------ DATA PROVIDED

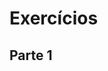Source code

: # Exercícios 

## Parte 1


<!DOCTYPE html>
<html>
  <head>
    <meta charset="UTF-8" />
    <meta name="viewport" content="width=device-width" />
    <title>Exercício</title>
    <style>
      section {
        border-color: black;
        border-style: solid;
      }

      .title {
        text-align: center;
      }

      .main-content {
        background-color: yellow;
      }

      .main-content .center-content {
        background-color: red;
        width: 50%;
        margin-left: auto;
        margin-right: auto;
      }

      .main-content .center-content p {
        font-style: italic;
      }

      .main-content .left-content {
        background-color: green;
        width: 60%;
        margin-left: 0;
        margin-right: auto;
      }

      .main-content .left-content .small-image {
        display: block;
        margin-left: auto;
        margin-right: auto;
        border-radius: 100%;
      }

      .main-content .right-content {
        background-color: blue;
        width: 60%;
        margin-left: auto;
        margin-right: 0;
      }

      .main-content .description {
        text-align: center;
      }
    </style>
  </head>
  <body>
    <script>// COLOQUE SEU CÓDIGO AQUI</script>
  </body>
</html>


O objetivo desses exercícios é colocar em prática o seu conhecimento sobre DOM. Por isso, você deve fazer os exercícios utilizando apenas código JavaScript, o qual deve ser inserido entre as tags ```<script>``` e ```</script>```.

Comece criando algumas coisas:

1. Adicione a tag ```h1``` com o texto ```Exercício - JavaScript DOM``` como filho da tag ```body```;

2. Adicione a tag ```main``` com a classe ```main-content``` como filho da tag ```body```;

3. Adicione a tag ```section``` com a classe ```center-content``` como filho da tag ```main``` criada no passo 2;

4. Adicione a tag ```p``` como filho do ```section``` criado no passo 3 e coloque algum texto;

5. Adicione a tag ```section``` com a classe ```left-content``` como filho da tag ```main``` criada no passo 2;

6. Adicione a tag ```section``` com a classe ```right-content``` como filho da tag ```main``` criada no passo 2;

7. Adicione uma ```imagem``` com ```src``` configurado para o valor ```https://picsum.photos/200``` e classe ```small-image```. Esse elemento deve ser filho do ```section``` criado no passo 5;

8. Adicione uma ```lista não ordenada``` com os valores de 1 a 10 por extenso, ou seja, ```um, dois, três, … ``` como valores da lista. Essa lista deve ser filha do ```section``` criado no passo 6;

9. Adicione ```3 tags h3```, todas sendo filhas do ```main``` criado no passo 2.

## Parte 2

Agora que você criou muita coisa, vamos fazer algumas alterações e remoções:

1. Adicione a classe ```title``` na tag ```h1``` criada;

2. Adicione a classe ```description``` nas 3 tags ```h3``` criadas;

3. Remova a ```section``` criado no passo 5 (aquele que possui a classe ```left-content```). Utilize a função ```.removeChild()```;

4. Centralize a ```section``` criado no passo 6 (aquele que possui a classe ```right-content```). Dica: para centralizar, basta configurar o ```margin-right: auto``` da ```section```;

5. Troque a cor de fundo do elemento pai da ```section``` criada no passo 3 (aquela que possui a classe ```center-content```) para a cor verde;

6. Remova os dois últimos elementos (nove e dez) da lista criada no passo 8.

------------

The entries above hold the needed span. Transcribe exactly the lines from the one with "no passo 2." to the one with "1. Adicione a classe", both included.

_REPLY TO THE EXERCISE_
9. Adicione ```3 tags h3```, todas sendo filhas do ```main``` criado no passo 2.

## Parte 2

Agora que você criou muita coisa, vamos fazer algumas alterações e remoções:

1. Adicione a classe ```title``` na tag ```h1``` criada;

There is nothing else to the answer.